I started teaching in 2005 at Christian College, middle school campus. Then I went across to the Bellarine campus teaching for around six or seven years there.
I loved my job. It was great to get up in the mornings and go to work thinking, ‘I’m getting paid for doing this’.
Also, it wasn’t about how well they threw the ball during sports class. It was more about me helping them through challenging years.
Tell us about your first experience in India.
I first went on a group trip to the south of India when I was 19 and still to this day have a love-hate relationship with it.
I loved it because of the constant things going on all the time. I struggled in some ways with the cultural difference. Plus, I got pretty crook, and at one point I was lying outside with an intravenous drip that was just attached to a bit of wood they had made on a makeshift bed. I did get better, though, and whatever they dosed me up with helped.

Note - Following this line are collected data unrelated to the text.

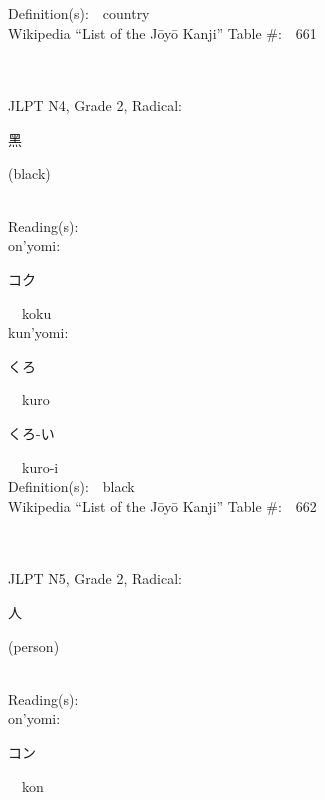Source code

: \begin{multicols}{2}
Definition(s):\ \ country \\
Wikipedia ``List of the J\=oy\=o Kanji'' Table \#:\ \ 661 \\
\ \ \\
{\fontsize{34pt}{40pt}  }\ \ \\  %
{JLPT N4, Grade 2, Radical:\ \ {\begin{CJK}{UTF8}{min} 黑 \end{CJK}} (black) } \\
Reading(s):\ \ \\
{\hspace*{1em}}on'yomi:\ \ \\
{\hspace*{2em}}{\begin{CJK}{UTF8}{min} コク \end{CJK}}\ \ koku\ \ \\
{\hspace*{1em}}kun'yomi:\ \ \\
{\hspace*{2em}}{\begin{CJK}{UTF8}{min} くろ \end{CJK}}\ \ kuro\ \ \\
{\hspace*{2em}}{\begin{CJK}{UTF8}{min} くろ-い \end{CJK}}\ \ kuro-i\ \ \\
Definition(s):\ \ black \\
Wikipedia ``List of the J\=oy\=o Kanji'' Table \#:\ \ 662 \\
\ \ \\
{\fontsize{34pt}{40pt}  }\ \ \\  %
{JLPT N5, Grade 2, Radical:\ \ {\begin{CJK}{UTF8}{min} 人 \end{CJK}} (person) } \\
Reading(s):\ \ \\
{\hspace*{1em}}on'yomi:\ \ \\
{\hspace*{2em}}{\begin{CJK}{UTF8}{min} コン \end{CJK}}\ \ kon\ \ \\

\end{multicols}
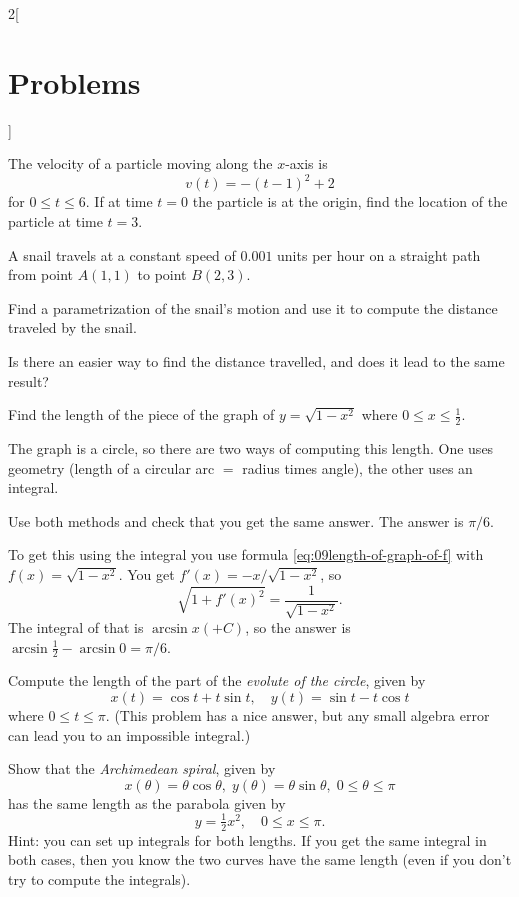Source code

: \begin{multicols}{2}[
\section{Problems} %
\problemfont %
]\setlength{\parindent}{0pt}

\problem The velocity of a particle moving along the $x$-axis is %
\[
  v(t)=-(t-1)^2+2
\]
for $0 \leq t \leq 6$. If at time $t=0$ the particle is at the origin, find the
location of the particle at time $t=3$.

\problem A snail travels at a constant speed of $0.001$ units per hour on a %
straight path from point $A(1,1)$ to point $B(2,3)$.

\subprob Find a parametrization of the snail's motion and use it to compute the
distance traveled by the snail.

\subprob Is there an easier way to find the distance travelled, and does it
lead to the same result?

\problem Find the length of the piece of the graph of $y=\sqrt{1-x^2}$ where %
$0\le x\le \frac12$.

The graph is a circle, so there are two ways of computing this
length.  One uses geometry (length of a circular arc $=$ radius times angle),
the other uses an integral.

Use both methods and check that you get the same answer.
\answer %
The answer is $\pi/6$.

To get this using the integral you use formula
\eqref{eq:09length-of-graph-of-f} with $f(x) = \sqrt{1-x^2}$.
You get $f'(x) = -x/\sqrt{1-x^2}$, so 
\[
\sqrt{1+f'(x)^2} = \frac{1}{\sqrt{1-x^2}}.
\]
The integral of that is $\arcsin x (+C)$, so the answer is
$\arcsin\tfrac12 - \arcsin 0 = \pi/6$.
\endanswer

\problem Compute the length of the part of the \textit{evolute of the circle}, %
given by
\[
x(t) = \cos t + t\sin t, \quad y(t) = \sin t - t\cos t
\]
where $0 \leq t \leq \pi$.
(This problem has a nice answer, but any small algebra error can lead you to an
impossible integral.)

\problem \groupproblem Show that the \textit{Archimedean spiral}, given by %
\[
x(\theta) = \theta\cos\theta, \; y(\theta) = \theta\sin\theta,\;
0\le \theta\le \pi
\]
has the same length as the parabola given by
\[
y=\tfrac12 x^2,\quad 0\le x\le \pi.
\]
Hint: you can set up integrals for both lengths.  If you get the same
integral in both cases, then you know the two curves have the same
length (even if you don't try to compute the integrals).


\end{multicols}
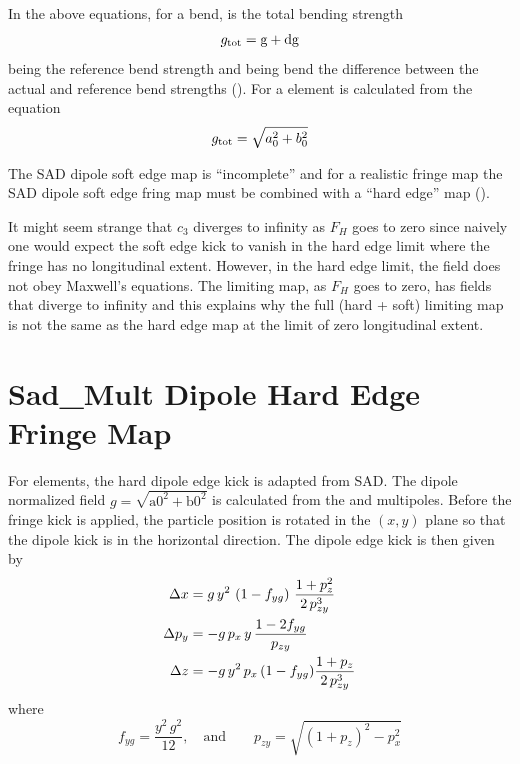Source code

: {In the above equations, for a bend,  is the total bending strength
\begin{equation}
  g_\tot = \text{g} + \text{dg}
\end{equation}
 being the reference bend strength and  being bend the difference between the actual
and reference bend strengths (). For a  element  is calculated
from the equation
\begin{equation}
  g_\tot = \sqrt{a_0^2 + b_0^2}
\end{equation}

The SAD dipole soft edge map is ``incomplete'' and for a realistic fringe map the SAD dipole soft
edge fring map must be combined with a ``hard edge'' map ().

It might seem strange that $c_3$ diverges to infinity as $F_H$ goes to zero since naively one would
expect the soft edge kick to vanish in the hard edge limit where the fringe has no longitudinal
extent. However, in the hard edge limit, the field does not obey Maxwell's equations. The limiting
map, as $F_H$ goes to zero, has fields that diverge to infinity and this explains why the full (hard
+ soft) limiting map is not the same as the hard edge map at the limit of zero longitudinal extent.

\section{Sad\_Mult Dipole Hard Edge Fringe Map} 
\label{s:sad.mult.bend.fringe}

For  elements, the hard dipole edge kick is adapted from SAD. The dipole normalized
field $g = \sqrt{\text{a0}^2 + \text{b0}^2}$ is calculated from the  and 
multipoles. Before the fringe kick is applied, the particle position is rotated in the $(x,y)$ plane
so that the dipole kick is in the horizontal direction. The dipole edge kick is then given by
\begin{align}
  \Delta x &= g \, y^2 \, \left( 1 - f_{yg} \right) \, \frac{1 + p_z^2}{2 \, p_{zy}^3} \CRNO
  \Delta p_y &= -g \, p_x \, y \, \frac{1 - 2f_{yg}}{p_{zy}} \\
  \Delta z &= -g \, y^2 \, p_x \, (1 - f_{yg}) \frac{1 + p_z}{2 \, p_{zy}^3} \nonumber
\end{align}
where
\begin{equation}
  f_{yg} = \frac{y^2 \, g^2}{12}, \quad \text{and} \qquad
  p_{zy} = \sqrt{(1+p_z)^2 - p_x^2}
\end{equation}

}
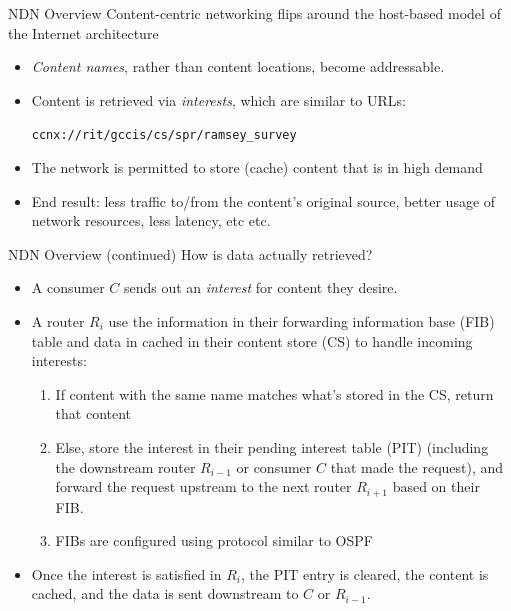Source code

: \documentclass[handout]{beamer}
\begin{document}
\begin{frame}{NDN Overview}
	Content-centric networking flips around the host-based model of the Internet architecture
	\begin{itemize}
		\item \emph{Content names}, rather than content locations, become addressable. 
		\item Content is retrieved via \emph{interests}, which are similar to URLs: 
		\begin{center}
			{\tt ccnx://rit/gccis/cs/spr/ramsey\_survey}
		\end{center}
		\item The network is permitted to store (cache) content that is in high demand
		\item End result: less traffic to/from the content's original source, better usage of network resources, less latency, etc etc.
	\end{itemize}
\end{frame}

\begin{frame}{NDN Overview (continued)}
	How is data actually retrieved? 
	\begin{itemize}
		\item A consumer $C$ sends out an \emph{interest} for content they desire.
		\item A router $R_i$ use the information in their forwarding information base (FIB) table and data in cached in their content store (CS) to handle incoming interests:
		\begin{enumerate}
			\item If content with the same name matches what's stored in the CS, return that content
			\item Else, store the interest in their pending interest table (PIT) (including the downstream router $R_{i-1}$ or consumer $C$ that made the request), and forward the request upstream to the next router $R_{i+1}$ based on their FIB.
			\item FIBs are configured using protocol similar to OSPF
		\end{enumerate}
		\item Once the interest is satisfied in $R_i$, the PIT entry is cleared, the content is cached, and the data is sent downstream to $C$ or $R_{i-1}$. 
 	\end{itemize}
\end{frame}
\end{document}
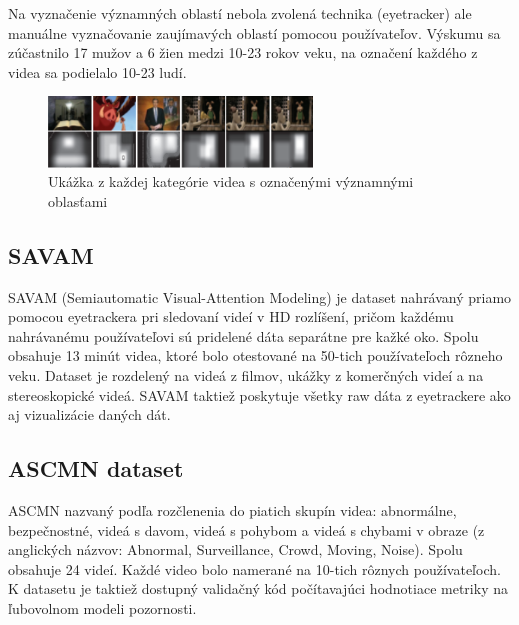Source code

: Na vyznačenie významných oblastí nebola zvolená technika (eyetracker) ale manuálne vyznačovanie zaujímavých oblastí pomocou používateľov.
Výskumu sa zúčastnilo 17 mužov a 6 žien medzi 10-23 rokov veku, na označení každého z videa sa podielalo 10-23 ludí.

\begin{figure}[H]
 \centering
 \includegraphics[width=7cm]{pics/rsd.png}
 \caption{Ukážka z každej kategórie videa s označenými významnými oblasťami}
\end{figure}
\vspace{10mm}

\subsection{SAVAM}
SAVAM (Semiautomatic Visual-Attention Modeling) je dataset nahrávaný priamo pomocou eyetrackera pri sledovaní videí v HD rozlíšení, pričom každému nahrávanému používateľovi sú pridelené dáta separátne pre kažké oko.
Spolu obsahuje 13 minút videa, ktoré bolo otestované na 50-tich používateľoch rôzneho veku.
Dataset je rozdelený na videá z filmov, ukážky z komerčných videí a na stereoskopické videá.
SAVAM taktiež poskytuje všetky raw dáta z eyetrackere ako aj vizualizácie daných dát\cite{savam}.

\subsection{ASCMN dataset}
ASCMN nazvaný podľa rozčlenenia do piatich skupín videa: abnormálne, bezpečnostné, videá s davom, videá s pohybom a videá s chybami v obraze (z anglických názvov: Abnormal, Surveillance, Crowd, Moving, Noise).
Spolu obsahuje 24 videí.
Každé video bolo namerané na 10-tich rôznych používateľoch.
K datasetu je taktiež dostupný validačný kód\cite{accv} počítavajúci hodnotiace metriky na ľubovolnom modeli pozornosti.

I don’t try to figure what it is any more that makes me unwell, I just figure out how to get better.
What was it about India that lured you back?
It was an organisation called Teen Missions that worked with taking kids on experiences to places like Fiji.
All the places they went seemed nice but India was somewhat intriguing to me. I think because I like a challenge and that was going to be one.
You included India again in your future travels?
I took a year leave from work and we worked in the Aboriginal community right in the centre of Australia, in Armada, just underneath Uluru. I was the swimming and sports teacher for a term.
We then travelled to Africa and were working with a few different organisations there. After that, travelled through Europe for six months and then went to India for two months in 2010 for the second time when I was 27.
Tell us about your third trip to India and how it inspired you to make a fundamental decision.
I went back in 2011, taking with me a small group of people on a two-week exposure trip looking at rural and urban poverty. I said to them, ‘This is what I’m looking at doing here and why, and this is how much it will cost for the trip’, and so on.
I was trying to lead people on a similar experience to what I saw in terms of how we live in such a privileged culture and world. I thought, ‘Let’s have a look at what’s going on over on the other side of the world and look into doing something about that’.
During the trip we visited an organisation called Justice and Care, which goes into the venues and rescue girls from sex trafficking.
For me, that was my first real exposure to human trafficking.
So you decided to resign from your teaching job?
At the end of 2012 I resigned and got on a plane to India.
I spent 2013 as a research year, working with different organisations, figuring out what the need was, and if there were similar organisations there. I felt ready to come on board alongside others but I was also ready to fill a gap.
It came from meeting a girl who had been trafficked from China into Greece. I was in Greece at the time and when she was free she looked at me and said, ‘But I’m still like a baby’.
All of her life she she’d had no independence, so for her to be free and let into the world with no skills or knowledge inspired me to want to help break that cycle of them feeling still vulnerable to going back into what they were rescued from.
You were inspired to open a charity there?
Doors just kept opening, giving me the opportunity to come to India. I felt that I couldn’t not do something, and part of that is my Christian faith. I just wanted to love people and these were the people that I felt like I needed to love.
We have been a registered charity since 2014. I did my research year and spent two years setting up the organisation in India, in Calcutta, before we actually had our first sex traffic survivors.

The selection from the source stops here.